Join us Friday 13th June, 2025 as part of the London Festival of Architecture.

UCL East, Marshgate
7 Sidings Street
E20 2AE

Sessions at 11am, 1pm and 3pm.

NON-PLACES TO NEW SPACES proposes a practical framework for uncovering  how buildings live once they are inhabited.

Focusing on UCL East, Marshgate, in London, the project explores a building layered with forgotten histories, local mythologies, and personal stories - narratives often overlooked in conventional urban development. These embodied experiences shape how people relate to the site, subtly influencing memory, movement, and meaning.

Through community engagement, the project gathers voices from the site’s neighbours, visitors, and everyday users, contrasting preconceived ideas of how the site ‘should’ behave (its mythologies) with lived experiences of how it ‘would’ behave (its secrets).

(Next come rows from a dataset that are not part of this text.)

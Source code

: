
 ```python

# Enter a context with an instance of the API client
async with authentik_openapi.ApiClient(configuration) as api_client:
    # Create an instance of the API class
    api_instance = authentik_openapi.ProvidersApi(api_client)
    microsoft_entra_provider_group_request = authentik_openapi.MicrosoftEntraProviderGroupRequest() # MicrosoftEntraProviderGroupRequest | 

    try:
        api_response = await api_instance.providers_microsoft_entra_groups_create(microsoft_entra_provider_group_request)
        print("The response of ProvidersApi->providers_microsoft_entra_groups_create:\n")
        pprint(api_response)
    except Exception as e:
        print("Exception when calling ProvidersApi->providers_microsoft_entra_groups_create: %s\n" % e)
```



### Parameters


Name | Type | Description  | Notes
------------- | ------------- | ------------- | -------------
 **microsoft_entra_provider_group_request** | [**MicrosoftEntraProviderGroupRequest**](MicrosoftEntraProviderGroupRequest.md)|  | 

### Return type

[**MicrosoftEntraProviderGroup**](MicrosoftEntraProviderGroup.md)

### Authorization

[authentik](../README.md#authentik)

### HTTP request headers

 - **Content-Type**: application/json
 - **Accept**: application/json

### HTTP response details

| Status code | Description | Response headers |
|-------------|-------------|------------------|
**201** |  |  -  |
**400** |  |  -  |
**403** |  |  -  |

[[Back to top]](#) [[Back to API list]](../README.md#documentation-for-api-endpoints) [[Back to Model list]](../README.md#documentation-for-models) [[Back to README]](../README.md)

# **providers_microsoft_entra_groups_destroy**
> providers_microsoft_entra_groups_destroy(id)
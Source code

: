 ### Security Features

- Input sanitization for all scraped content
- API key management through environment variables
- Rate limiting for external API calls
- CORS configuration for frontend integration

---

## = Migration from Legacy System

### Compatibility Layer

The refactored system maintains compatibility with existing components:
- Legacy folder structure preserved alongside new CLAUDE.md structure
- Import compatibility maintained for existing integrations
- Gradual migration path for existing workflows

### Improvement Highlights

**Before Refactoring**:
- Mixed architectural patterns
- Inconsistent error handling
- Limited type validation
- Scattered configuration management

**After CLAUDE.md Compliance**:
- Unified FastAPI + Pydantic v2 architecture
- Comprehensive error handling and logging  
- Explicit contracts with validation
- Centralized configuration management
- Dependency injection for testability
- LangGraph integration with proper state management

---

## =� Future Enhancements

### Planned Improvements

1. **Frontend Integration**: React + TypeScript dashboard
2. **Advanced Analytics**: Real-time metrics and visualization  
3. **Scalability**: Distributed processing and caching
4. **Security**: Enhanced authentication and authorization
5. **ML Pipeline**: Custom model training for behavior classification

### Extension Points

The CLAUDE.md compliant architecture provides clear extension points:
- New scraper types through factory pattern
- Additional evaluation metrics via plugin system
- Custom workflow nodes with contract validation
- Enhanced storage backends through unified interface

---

The project offers a framework for architects and spatial designers to work with place-based narrative as a design tool - transforming overlooked or ‘non-places’ into meaningful, resonant environments.

The methodology underpinning the project employs a matrix based on three core themes: Voice, Narrative, and Perception.

Voice reflects how different groups engage with the building. Neighbours are those who live or work nearby. The building may feature in their daily landscape, yet remain unfamiliar or inaccessible. Visitors enter the space occasionally - attending events, meetings, or passing through - developing only a partial relationship. Users, such as students and staff, occupy the building more fully. Their interactions with it are regular, often informal, and layered with routine and memory.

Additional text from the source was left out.